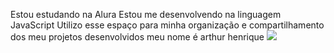 Estou estudando na Alura
Estou me desenvolvendo na linguagem JavaScript
Utilizo esse espaço para minha organização e compartilhamento dos meu projetos desenvolvidos
meu nome é arthur henrique
![](https://media1.tenor.com/m/elMUDWUqM6EAAAAC/gear-5-laugh-gear-5.gif)
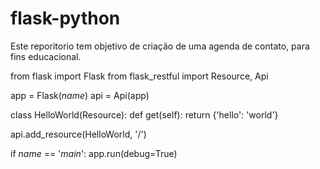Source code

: # flask-python 

Este reporitorio tem objetivo de criação de uma agenda de contato, para fins educacional.

from flask import Flask
from flask_restful import Resource, Api

app = Flask(_name_)
api = Api(app)

class HelloWorld(Resource):
    def get(self):
        return {'hello': 'world'}

api.add_resource(HelloWorld, '/')

if _name_ == '_main_':
    app.run(debug=True)
    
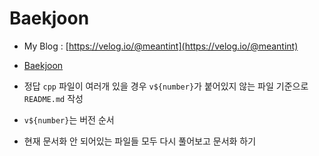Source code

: # Baekjoon

- My Blog : [https://velog.io/@meantint](https://velog.io/@meantint)

- [Baekjoon](https://www.acmicpc.net/)

- 정답 `cpp` 파일이 여러개 있을 경우 `v${number}`가 붙어있지 않는 파일 기준으로 `README.md` 작성

- `v${number}`는 버전 순서

- 현재 문서화 안 되어있는 파일들 모두 다시 풀어보고 문서화 하기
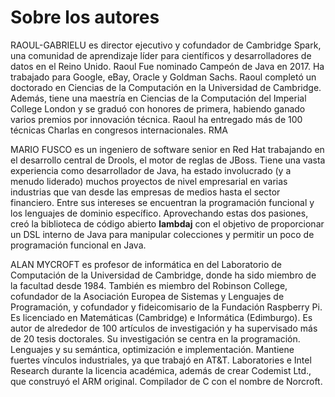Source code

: # Sobre los autores


RAOUL-GABRIELU es director ejecutivo y cofundador de Cambridge Spark, una comunidad de aprendizaje líder para científicos y desarrolladores de datos en el Reino Unido. Raoul Fue nominado Campeón de Java en 2017. Ha trabajado para Google, eBay, Oracle y Goldman Sachs. Raoul completó un doctorado en Ciencias de la Computación en la Universidad de Cambridge. Además, tiene una maestría en Ciencias de la Computación del Imperial College London y se graduó con honores de primera, habiendo ganado varios premios por innovación técnica. Raoul ha entregado más de 100 técnicas Charlas en congresos internacionales. RMA



MARIO FUSCO es un ingeniero de software senior en Red Hat trabajando en el desarrollo central de Drools, el motor de reglas de JBoss. Tiene una vasta experiencia como desarrollador de Java, ha estado involucrado (y a menudo liderado) muchos proyectos de nivel empresarial en varias industrias que van desde las empresas de medios hasta el sector financiero. Entre sus intereses se encuentran la programación funcional y los lenguajes de dominio específico. Aprovechando estas dos pasiones, creó la biblioteca de código abierto **lambdaj** con el objetivo de proporcionar un DSL interno de Java para manipular colecciones y permitir un poco de programación funcional en Java.



ALAN MYCROFT es profesor de informática en del Laboratorio de Computación de la Universidad de Cambridge, donde ha sido miembro de la facultad desde 1984. También es miembro del Robinson College, cofundador de la Asociación Europea de Sistemas y Lenguajes de Programación, y cofundador y fideicomisario de la Fundación Raspberry Pi. Es licenciado en Matemáticas (Cambridge) e Informática (Edimburgo). Es autor de alrededor de 100 artículos de investigación y ha supervisado más de 20 tesis doctorales. Su investigación se centra en la programación. Lenguajes y su semántica, optimización e implementación. Mantiene fuertes vínculos industriales, ya que trabajó en AT&T. Laboratories e Intel Research durante la licencia académica, además de crear Codemist Ltd., que construyó el ARM original. Compilador de C con el nombre de Norcroft.
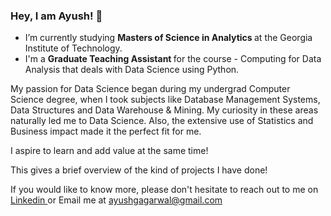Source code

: ### Hey, I am Ayush! 👋

- I’m currently studying <strong> Masters of Science in Analytics </strong> at the Georgia Institute of Technology.
- I'm a <strong> Graduate Teaching Assistant </strong> for the course - Computing for Data Analysis that deals with Data Science using Python.

My passion for Data Science began during my undergrad Computer Science degree, when I took subjects like Database Management Systems, Data Structures and Data Warehouse & Mining. My curiosity in these areas naturally led me to Data Science. Also, the extensive use of Statistics and Business impact made it the perfect fit for me.

I aspire to learn and add value at the same time!

This gives a brief overview of the kind of projects I have done!

If you would like to know more, please don't hesitate to reach out to me on <a href="https://www.linkedin.com/in/ayushgagarwal/"> Linkedin </a> or Email me at ayushgagarwal@gmail.com

<!--
**ayushgagarwal/ayushgagarwal** is a ✨ _special_ ✨ repository because its `README.md` (this file) appears on your GitHub profile.

Here are some ideas to get you started:

- 🔭 I’m currently working on ...
- 🌱 I’m currently learning ...
- 👯 I’m looking to collaborate on ...
- 🤔 I’m looking for help with ...
- 💬 Ask me about ...
- 📫 How to reach me: ...
- 😄 Pronouns: ...
- ⚡ Fun fact: ...
-->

> [Description of the task]:
Take every line of the material that contains the word "import", and copy it.

> [Completed task]:
from flask import Flask
from flask_restful import Resource, Api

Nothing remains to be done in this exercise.